→ **DIRECTIONS**: Scan the material that follows. Copy every line containing the word "RData".
+ + + +
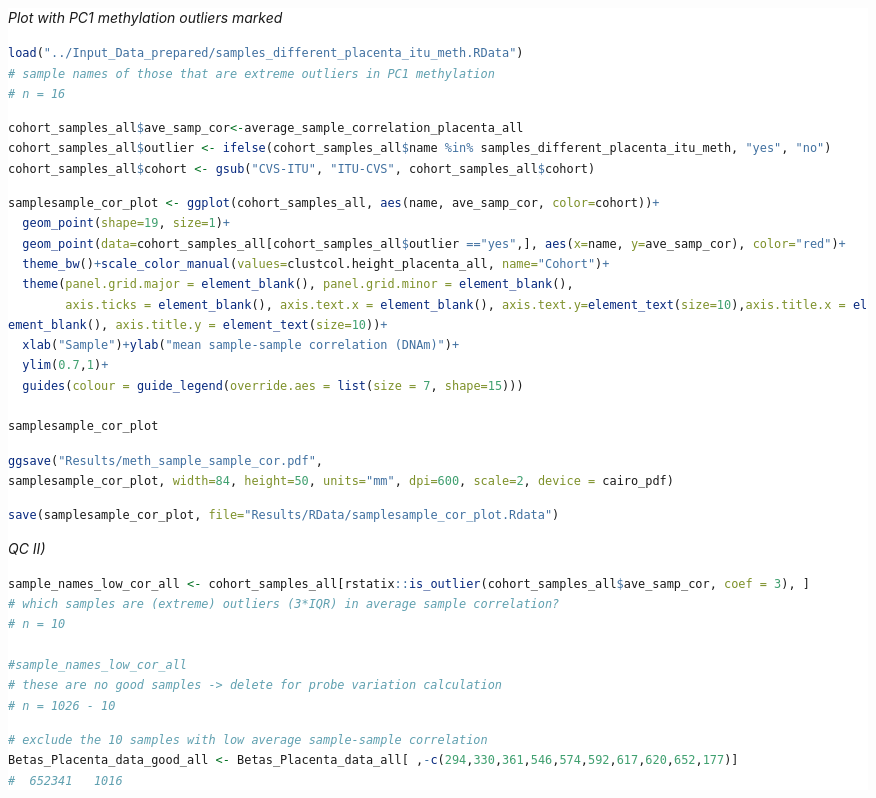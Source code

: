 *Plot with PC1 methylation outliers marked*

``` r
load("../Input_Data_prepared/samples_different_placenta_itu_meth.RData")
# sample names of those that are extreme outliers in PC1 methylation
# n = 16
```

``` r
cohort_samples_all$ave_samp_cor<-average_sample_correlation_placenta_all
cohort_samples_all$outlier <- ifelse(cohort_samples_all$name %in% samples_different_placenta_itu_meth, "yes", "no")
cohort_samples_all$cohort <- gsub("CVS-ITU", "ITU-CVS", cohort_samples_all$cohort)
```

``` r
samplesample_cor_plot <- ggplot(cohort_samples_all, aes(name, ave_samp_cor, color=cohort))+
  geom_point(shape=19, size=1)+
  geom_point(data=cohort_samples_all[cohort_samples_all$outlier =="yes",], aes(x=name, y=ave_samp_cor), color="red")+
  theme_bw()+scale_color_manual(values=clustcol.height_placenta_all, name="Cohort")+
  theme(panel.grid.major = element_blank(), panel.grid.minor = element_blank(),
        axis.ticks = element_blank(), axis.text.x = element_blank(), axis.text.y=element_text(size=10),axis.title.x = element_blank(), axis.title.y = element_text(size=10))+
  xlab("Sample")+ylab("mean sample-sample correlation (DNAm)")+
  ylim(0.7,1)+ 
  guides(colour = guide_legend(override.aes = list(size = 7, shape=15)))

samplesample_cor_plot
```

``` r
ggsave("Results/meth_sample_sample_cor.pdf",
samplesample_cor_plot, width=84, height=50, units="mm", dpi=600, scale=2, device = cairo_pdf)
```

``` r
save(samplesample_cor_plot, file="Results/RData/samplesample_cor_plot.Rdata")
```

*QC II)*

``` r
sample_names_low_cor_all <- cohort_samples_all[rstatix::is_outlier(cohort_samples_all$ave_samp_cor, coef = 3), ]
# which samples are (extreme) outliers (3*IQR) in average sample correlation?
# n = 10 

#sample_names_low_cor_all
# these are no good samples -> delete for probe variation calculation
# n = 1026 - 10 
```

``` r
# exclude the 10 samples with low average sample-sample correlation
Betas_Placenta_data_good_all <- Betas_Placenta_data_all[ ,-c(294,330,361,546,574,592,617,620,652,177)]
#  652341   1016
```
+ + + +
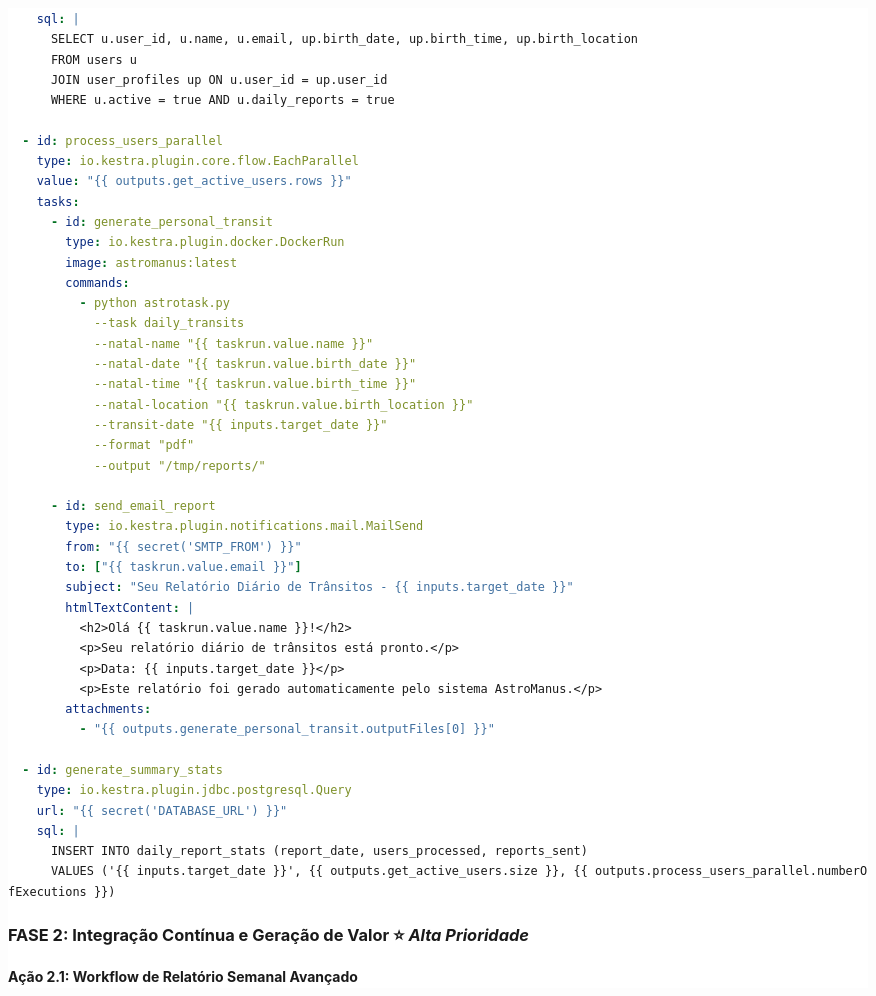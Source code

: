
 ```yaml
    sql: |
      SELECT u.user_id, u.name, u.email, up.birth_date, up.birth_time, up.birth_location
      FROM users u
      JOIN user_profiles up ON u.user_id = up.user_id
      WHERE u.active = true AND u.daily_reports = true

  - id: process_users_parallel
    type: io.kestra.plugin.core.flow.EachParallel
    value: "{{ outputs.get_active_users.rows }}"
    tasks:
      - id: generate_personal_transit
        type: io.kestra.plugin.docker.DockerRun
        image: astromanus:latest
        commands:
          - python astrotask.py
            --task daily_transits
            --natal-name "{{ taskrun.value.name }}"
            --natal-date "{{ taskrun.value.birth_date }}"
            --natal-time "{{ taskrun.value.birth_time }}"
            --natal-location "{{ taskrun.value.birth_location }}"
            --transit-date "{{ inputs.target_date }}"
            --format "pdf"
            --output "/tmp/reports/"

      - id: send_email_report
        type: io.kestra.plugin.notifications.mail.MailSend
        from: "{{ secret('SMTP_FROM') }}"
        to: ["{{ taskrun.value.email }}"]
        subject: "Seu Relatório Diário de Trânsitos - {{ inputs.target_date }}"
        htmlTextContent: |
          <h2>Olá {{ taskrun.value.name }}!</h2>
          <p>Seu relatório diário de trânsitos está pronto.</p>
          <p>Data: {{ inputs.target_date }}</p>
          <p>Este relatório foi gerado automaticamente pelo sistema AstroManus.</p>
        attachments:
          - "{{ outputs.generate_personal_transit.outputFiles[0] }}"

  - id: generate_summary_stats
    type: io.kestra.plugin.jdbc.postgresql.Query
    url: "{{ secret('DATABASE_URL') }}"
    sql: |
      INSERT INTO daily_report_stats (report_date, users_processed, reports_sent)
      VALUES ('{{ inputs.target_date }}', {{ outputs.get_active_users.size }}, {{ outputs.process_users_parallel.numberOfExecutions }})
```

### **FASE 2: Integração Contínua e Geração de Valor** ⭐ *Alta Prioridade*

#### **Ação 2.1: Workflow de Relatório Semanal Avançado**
+ + + +
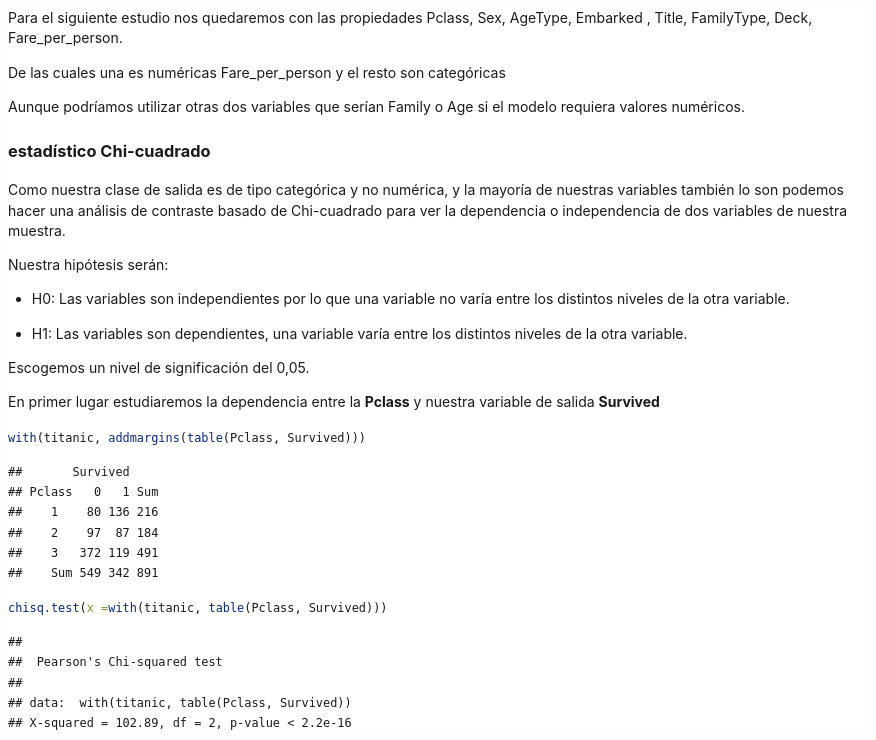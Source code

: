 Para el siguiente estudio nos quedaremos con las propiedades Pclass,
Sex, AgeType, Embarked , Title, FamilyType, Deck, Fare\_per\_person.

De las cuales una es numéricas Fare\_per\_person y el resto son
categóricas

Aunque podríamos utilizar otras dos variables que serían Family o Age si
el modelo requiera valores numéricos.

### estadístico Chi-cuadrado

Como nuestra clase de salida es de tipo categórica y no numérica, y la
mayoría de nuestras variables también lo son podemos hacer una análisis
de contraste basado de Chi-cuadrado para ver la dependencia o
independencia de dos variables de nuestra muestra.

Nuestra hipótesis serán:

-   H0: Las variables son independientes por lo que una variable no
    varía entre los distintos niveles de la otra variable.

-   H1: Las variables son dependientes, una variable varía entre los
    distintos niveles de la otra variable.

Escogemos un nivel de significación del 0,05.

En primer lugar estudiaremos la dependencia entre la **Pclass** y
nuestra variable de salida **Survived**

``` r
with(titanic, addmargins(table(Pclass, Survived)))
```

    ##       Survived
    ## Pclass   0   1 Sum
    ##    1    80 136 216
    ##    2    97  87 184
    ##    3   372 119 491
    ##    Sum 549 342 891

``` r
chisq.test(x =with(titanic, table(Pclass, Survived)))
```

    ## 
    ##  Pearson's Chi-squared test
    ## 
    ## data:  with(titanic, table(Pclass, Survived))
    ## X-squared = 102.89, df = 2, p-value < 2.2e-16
+ + + +
→ **YOUR RESPONSE**:
load("../Input_Data_prepared/samples_different_placenta_itu_meth.RData")
save(samplesample_cor_plot, file="Results/RData/samplesample_cor_plot.Rdata")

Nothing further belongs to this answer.